A typical shop window in Milan is full of vintage pieces, this one being Orologi Milan.
I’ve long assumed that a legitimate explanation for Italy’s vintage watch saturation would require serious socio-cultural investigation, the kind that will never be conducted (let alone funded) for such a superfluous topic. No one really needs to know why Italy has long held such a stockpile of great vintage watches, but it has long been a slightly nagging curiosity.
Then, last week, the Milan-born watch dealer and collector Gai Gohari, who has amassed an insane collection of vintage Piaget by shopping in Italy, may have cracked the code. The simplest explanation often being the best, his statement sounded plausible. “Italians always save that money to buy that special watch for the special occasion . . . [and] . . . all those watches remain within the families. And now there’s a lot of stuff to be picked up from the estates,” he told Robb Report. Despite no formal study to back it up, Gohari’s explanation does align with the history of the Italian economy and the dolce vita culture of the post-World War II era.
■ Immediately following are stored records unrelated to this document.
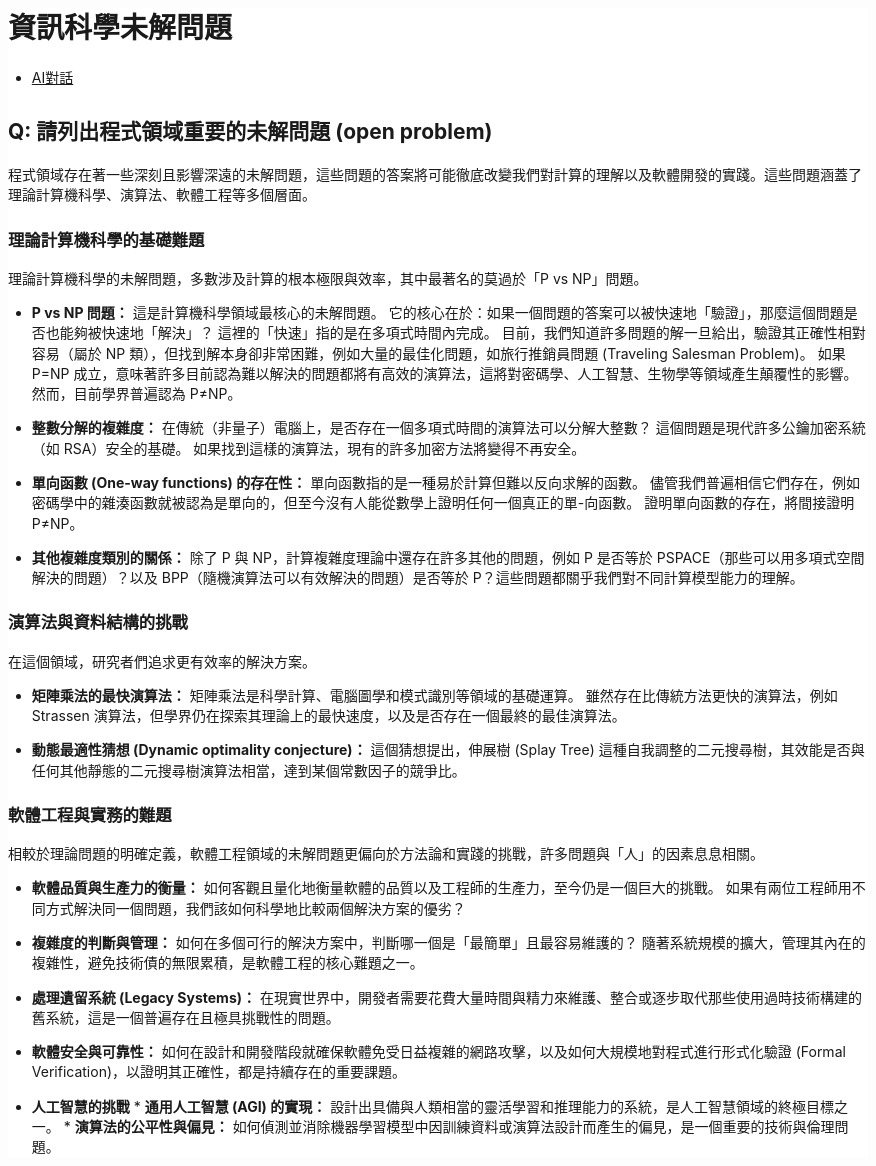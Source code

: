# 資訊科學未解問題

* [AI對話](https://aistudio.google.com/app/prompts?state=%7B%22ids%22:%5B%2218vRPByJ7LGqAqRF9nzoK34MbvohLr48y%22%5D,%22action%22:%22open%22,%22userId%22:%22111605452542833299008%22,%22resourceKeys%22:%7B%7D%7D&usp=sharing)

## Q: 請列出程式領域重要的未解問題 (open problem)

程式領域存在著一些深刻且影響深遠的未解問題，這些問題的答案將可能徹底改變我們對計算的理解以及軟體開發的實踐。這些問題涵蓋了理論計算機科學、演算法、軟體工程等多個層面。

###  **理論計算機科學的基礎難題** 

理論計算機科學的未解問題，多數涉及計算的根本極限與效率，其中最著名的莫過於「P vs NP」問題。

*    **P vs NP 問題：**  這是計算機科學領域最核心的未解問題。 它的核心在於：如果一個問題的答案可以被快速地「驗證」，那麼這個問題是否也能夠被快速地「解決」？ 這裡的「快速」指的是在多項式時間內完成。 目前，我們知道許多問題的解一旦給出，驗證其正確性相對容易（屬於 NP 類），但找到解本身卻非常困難，例如大量的最佳化問題，如旅行推銷員問題 (Traveling Salesman Problem)。 如果 P=NP 成立，意味著許多目前認為難以解決的問題都將有高效的演算法，這將對密碼學、人工智慧、生物學等領域產生顛覆性的影響。 然而，目前學界普遍認為 P≠NP。

*    **整數分解的複雜度：**  在傳統（非量子）電腦上，是否存在一個多項式時間的演算法可以分解大整數？ 這個問題是現代許多公鑰加密系統（如 RSA）安全的基礎。 如果找到這樣的演算法，現有的許多加密方法將變得不再安全。

*    **單向函數 (One-way functions) 的存在性：**  單向函數指的是一種易於計算但難以反向求解的函數。 儘管我們普遍相信它們存在，例如密碼學中的雜湊函數就被認為是單向的，但至今沒有人能從數學上證明任何一個真正的單-向函數。 證明單向函數的存在，將間接證明 P≠NP。

*    **其他複雜度類別的關係：**  除了 P 與 NP，計算複雜度理論中還存在許多其他的問題，例如 P 是否等於 PSPACE（那些可以用多項式空間解決的問題）？以及 BPP（隨機演算法可以有效解決的問題）是否等於 P？這些問題都關乎我們對不同計算模型能力的理解。

###  **演算法與資料結構的挑戰** 

在這個領域，研究者們追求更有效率的解決方案。

*    **矩陣乘法的最快演算法：**  矩陣乘法是科學計算、電腦圖學和模式識別等領域的基礎運算。 雖然存在比傳統方法更快的演算法，例如 Strassen 演算法，但學界仍在探索其理論上的最快速度，以及是否存在一個最終的最佳演算法。

*    **動態最適性猜想 (Dynamic optimality conjecture)：**  這個猜想提出，伸展樹 (Splay Tree) 這種自我調整的二元搜尋樹，其效能是否與任何其他靜態的二元搜尋樹演算法相當，達到某個常數因子的競爭比。

###  **軟體工程與實務的難題** 

相較於理論問題的明確定義，軟體工程領域的未解問題更偏向於方法論和實踐的挑戰，許多問題與「人」的因素息息相關。

*    **軟體品質與生產力的衡量：**  如何客觀且量化地衡量軟體的品質以及工程師的生產力，至今仍是一個巨大的挑戰。 如果有兩位工程師用不同方式解決同一個問題，我們該如何科學地比較兩個解決方案的優劣？

*    **複雜度的判斷與管理：**  如何在多個可行的解決方案中，判斷哪一個是「最簡單」且最容易維護的？ 隨著系統規模的擴大，管理其內在的複雜性，避免技術債的無限累積，是軟體工程的核心難題之一。

*    **處理遺留系統 (Legacy Systems)：**  在現實世界中，開發者需要花費大量時間與精力來維護、整合或逐步取代那些使用過時技術構建的舊系統，這是一個普遍存在且極具挑戰性的問題。

*    **軟體安全與可靠性：**  如何在設計和開發階段就確保軟體免受日益複雜的網路攻擊，以及如何大規模地對程式進行形式化驗證 (Formal Verification)，以證明其正確性，都是持續存在的重要課題。

*    **人工智慧的挑戰** 
    *    **通用人工智慧 (AGI) 的實現：**  設計出具備與人類相當的靈活學習和推理能力的系統，是人工智慧領域的終極目標之一。
    *    **演算法的公平性與偏見：**  如何偵測並消除機器學習模型中因訓練資料或演算法設計而產生的偏見，是一個重要的技術與倫理問題。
It’s well established that Italy (especially the northern cities) experienced a golden era of design, fashion, art, film, music, theater, and literature after the war. Between 1950 and 1963, Italy’s gross domestic product remarkably grew by an average of 5.9 percent year over year. Across the country, families sent children to college for the first time and bought their first homes, mod-cons, and automobiles. Epitomizing the moment, Gucci finally ceased production of army boots and offered its now-iconic horse-bit loafers in 1953. An affluent, young middle class that loved to dress to the nines emerged from the dark years of fascism, and the number of watches from the post-war era in the vintage shops now tells us they also loved their wrist candy.
As for brands, Italians appear to have bought a lot of Vacheron Constantin dress watches during the 1950s and ‘60s. This is impossible to confirm outside of investigating the brand’s wholesale logs from that time, but, anecdotally, I’ve never seen so many Vacheron Constantins in one place. One theory says that Vacheron Constantin has been exporting to Italy royalty going back to the 1700s. As with so much of this story, we are left to speculate, and I’d go with something far more mundane: perhaps Vacheron’s Italian sales rep at the time was especially talented.
Patek Philippe is also well represented, as are Rolex and Omega, of course, but collectors should note that there are more dress watches than sports watches, generally, when shopping for post-war timepieces in Italy. For those of us into those smaller styles, it’s a treat.
Italy may not be a hotbed of Rolex Submariners and GMTs, but it is a great place to find rare models.
During the 1980s, Italy was going through another economic boom, culminating in il soprasso, the moment in 1987 when the country’s GDP overtook Great Britain’s. By 1989, Italy was the sixth-largest economy in the world—a very long way to come from the rubble and ruins of World War II. And so its citizens embraced an even higher level of luxury goods in the 1980s, as is evidenced by the number of 1980s Rolexes available, and especially solid-gold and two-tone Day-Dates. This was the decade when Gianni Agnelli, head of Fiat, was rocking his watches over his shirt cuffs. Bling was the thing to crown a corporate king, and so on with the unabashed opulence of that decade.
It is at the 1980s that we currently come up against the temporal boundary of vintage watches: the meaningful 40-year mark. These newly vintage watches are broadly rising in value (despite downturns in the watch market more generally). As for what the Italian neo-vintage market will reveal of the 1990s, it is still the early days. We now know better than to speculate, or we’ll end up saddled with our own strange and unsubstantiated theory. Whatever happens in the coming years, Italy is as much a must-see for serious watch collectors as it was when I first tripped into that shop in Milan over 25 years ago. If you’ve not been, you really have to go!